Metagenomic and transcriptome elucidating the sulfamethoxazole degradation and metabolism pathways in fermentative bacteria and microalgae coupling system for mariculture wastewater treatment

Acidogenic fermentation coupled with microalgae cultivation is cost-effective for treating mariculture wastewater (MW), however the molecular responses of fermentative bacteria and microalgae to antibiotic in MW at the metagenomic and transcriptome levels remain unclear. In this study, the degradation process of sulfamethoxazole (SMX) and its effects on microbial metabolism pathways were investigated in a bacterial-algal coupling reactor (BACR). The SMX degradation efficiency reached to 73.5%, and the toxic impacts was reduced. The algal cell density analyzed with flow cytometer was improved by 72.8% under SMX stress. Higher superoxide dismutase activity and the accumulation of carbohydrate (40.2%), protein (36.8%), lipid (33.7%) reflected the intracellular responses of microalgae. Transcriptome analysis disclosed upregulation of photosynthesis, electron transport, ATP and DNA synthesis in response to SMX, thus promoting microalgae biomass accumulation.
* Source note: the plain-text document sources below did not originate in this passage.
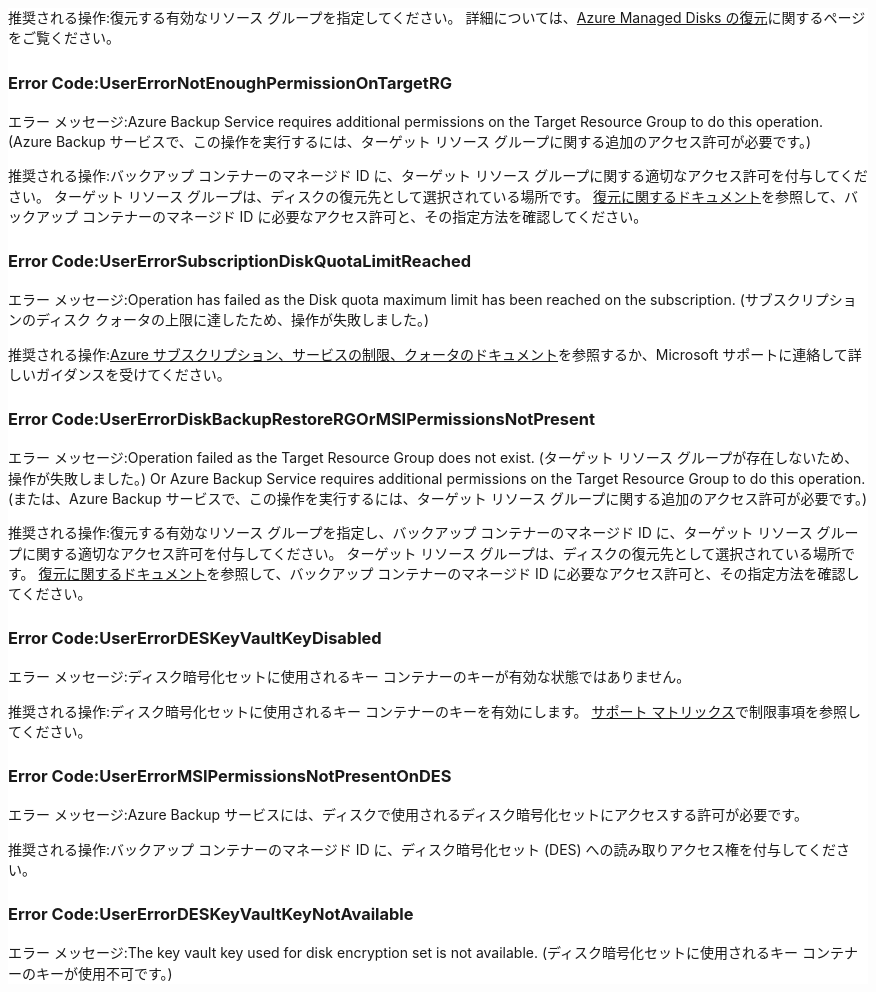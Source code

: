 推奨される操作:復元する有効なリソース グループを指定してください。 詳細については、[Azure Managed Disks の復元](restore-managed-disks.md)に関するページをご覧ください。

### <a name="error-code-usererrornotenoughpermissionontargetrg"></a>Error Code:UserErrorNotEnoughPermissionOnTargetRG

エラー メッセージ:Azure Backup Service requires additional permissions on the Target Resource Group to do this operation. (Azure Backup サービスで、この操作を実行するには、ターゲット リソース グループに関する追加のアクセス許可が必要です。)

推奨される操作:バックアップ コンテナーのマネージド ID に、ターゲット リソース グループに関する適切なアクセス許可を付与してください。 ターゲット リソース グループは、ディスクの復元先として選択されている場所です。 [復元に関するドキュメント](restore-managed-disks.md)を参照して、バックアップ コンテナーのマネージド ID に必要なアクセス許可と、その指定方法を確認してください。

### <a name="error-code-usererrorsubscriptiondiskquotalimitreached"></a>Error Code:UserErrorSubscriptionDiskQuotaLimitReached

エラー メッセージ:Operation has failed as the Disk quota maximum limit has been reached on the subscription. (サブスクリプションのディスク クォータの上限に達したため、操作が失敗しました。)

推奨される操作:[Azure サブスクリプション、サービスの制限、クォータのドキュメント](https://docs.microsoft.com/azure/azure-resource-manager/management/azure-subscription-service-limits)を参照するか、Microsoft サポートに連絡して詳しいガイダンスを受けてください。

### <a name="error-code-usererrordiskbackuprestorergormsipermissionsnotpresent"></a>Error Code:UserErrorDiskBackupRestoreRGOrMSIPermissionsNotPresent

エラー メッセージ:Operation failed as the Target Resource Group does not exist. (ターゲット リソース グループが存在しないため、操作が失敗しました。) Or Azure Backup Service requires additional permissions on the Target Resource Group to do this operation. (または、Azure Backup サービスで、この操作を実行するには、ターゲット リソース グループに関する追加のアクセス許可が必要です。)

推奨される操作:復元する有効なリソース グループを指定し、バックアップ コンテナーのマネージド ID に、ターゲット リソース グループに関する適切なアクセス許可を付与してください。 ターゲット リソース グループは、ディスクの復元先として選択されている場所です。 [復元に関するドキュメント](restore-managed-disks.md)を参照して、バックアップ コンテナーのマネージド ID に必要なアクセス許可と、その指定方法を確認してください。

### <a name="error-code-usererrordeskeyvaultkeydisabled"></a>Error Code:UserErrorDESKeyVaultKeyDisabled

エラー メッセージ:ディスク暗号化セットに使用されるキー コンテナーのキーが有効な状態ではありません。

推奨される操作:ディスク暗号化セットに使用されるキー コンテナーのキーを有効にします。 [サポート マトリックス](disk-backup-support-matrix.md)で制限事項を参照してください。

### <a name="error-code-usererrormsipermissionsnotpresentondes"></a>Error Code:UserErrorMSIPermissionsNotPresentOnDES

エラー メッセージ:Azure Backup サービスには、ディスクで使用されるディスク暗号化セットにアクセスする許可が必要です。

推奨される操作:バックアップ コンテナーのマネージド ID に、ディスク暗号化セット (DES) への読み取りアクセス権を付与してください。

### <a name="error-code-usererrordeskeyvaultkeynotavailable"></a>Error Code:UserErrorDESKeyVaultKeyNotAvailable

エラー メッセージ:The key vault key used for disk encryption set is not available. (ディスク暗号化セットに使用されるキー コンテナーのキーが使用不可です。)
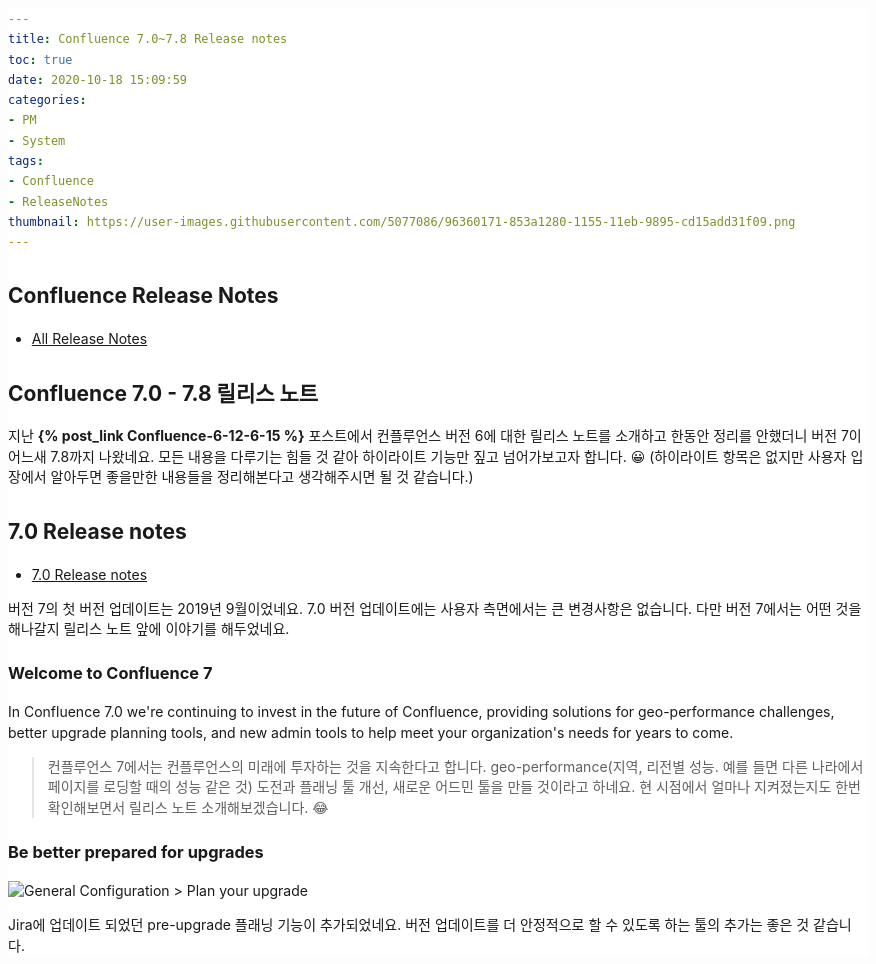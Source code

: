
 ```yaml
---
title: Confluence 7.0~7.8 Release notes
toc: true
date: 2020-10-18 15:09:59
categories:
- PM
- System
tags:
- Confluence
- ReleaseNotes
thumbnail: https://user-images.githubusercontent.com/5077086/96360171-853a1280-1155-11eb-9895-cd15add31f09.png
---
```


## Confluence Release Notes

- [All Release Notes](https://confluence.atlassian.com/doc/confluence-release-notes-327.html)

## Confluence 7.0 - 7.8 릴리스 노트

지난 **{% post_link Confluence-6-12-6-15 %}** 포스트에서 컨플루언스 버전 6에 대한 릴리스 노트를 소개하고 한동안 정리를 안했더니 버전 7이 어느새 7.8까지 나왔네요.
모든 내용을 다루기는 힘들 것 같아 하이라이트 기능만 짚고 넘어가보고자 합니다. 😀
(하이라이트 항목은 없지만 사용자 입장에서 알아두면 좋을만한 내용들을 정리해본다고 생각해주시면 될 것 같습니다.)

## 7.0 Release notes

- [7.0 Release notes](https://confluence.atlassian.com/doc/confluence-7-0-release-notes-973479448.html)

버전 7의 첫 버전 업데이트는 2019년 9월이었네요.
7.0 버전 업데이트에는 사용자 측면에서는 큰 변경사항은 없습니다. 다만 버전 7에서는 어떤 것을 해나갈지 릴리스 노트 앞에 이야기를 해두었네요.

### Welcome to Confluence 7

In Confluence 7.0 we're continuing to invest in the future of Confluence, providing solutions for geo-performance challenges, better upgrade planning tools, and new admin tools to help meet your organization's needs for years to come.

> 컨플루언스 7에서는 컨플루언스의 미래에 투자하는 것을 지속한다고 합니다. geo-performance(지역, 리전별 성능. 예를 들면 다른 나라에서 페이지를 로딩할 때의 성능 같은 것) 도전과 플래닝 툴 개선, 새로운 어드민 툴을 만들 것이라고 하네요.
> 현 시점에서 얼마나 지켜졌는지도 한번 확인해보면서 릴리스 노트 소개해보겠습니다. 😂

### Be better prepared for upgrades

![General Configuration > Plan your upgrade](https://confluence.atlassian.com/doc/files/973479448/975032620/3/1593140959919/plan-your-upgrade.png)

Jira에 업데이트 되었던 pre-upgrade 플래닝 기능이 추가되었네요.
버전 업데이트를 더 안정적으로 할 수 있도록 하는 툴의 추가는 좋은 것 같습니다.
In fermentation unit, Proteobacteria and Bacteroidota as dominant functional microorganisms were enriched. Metagenomic analysis revealed that the abundance of carbon metabolism pathways and two-component signal transduction pathways increased by 32.3% and 82.9%, thus improved the adaptability of microbial community to antibiotic stress. The establishment of the fermentative bacteria and microalgae coupling system enhanced the biodegradability and promoted the tolerance to antibiotics stress.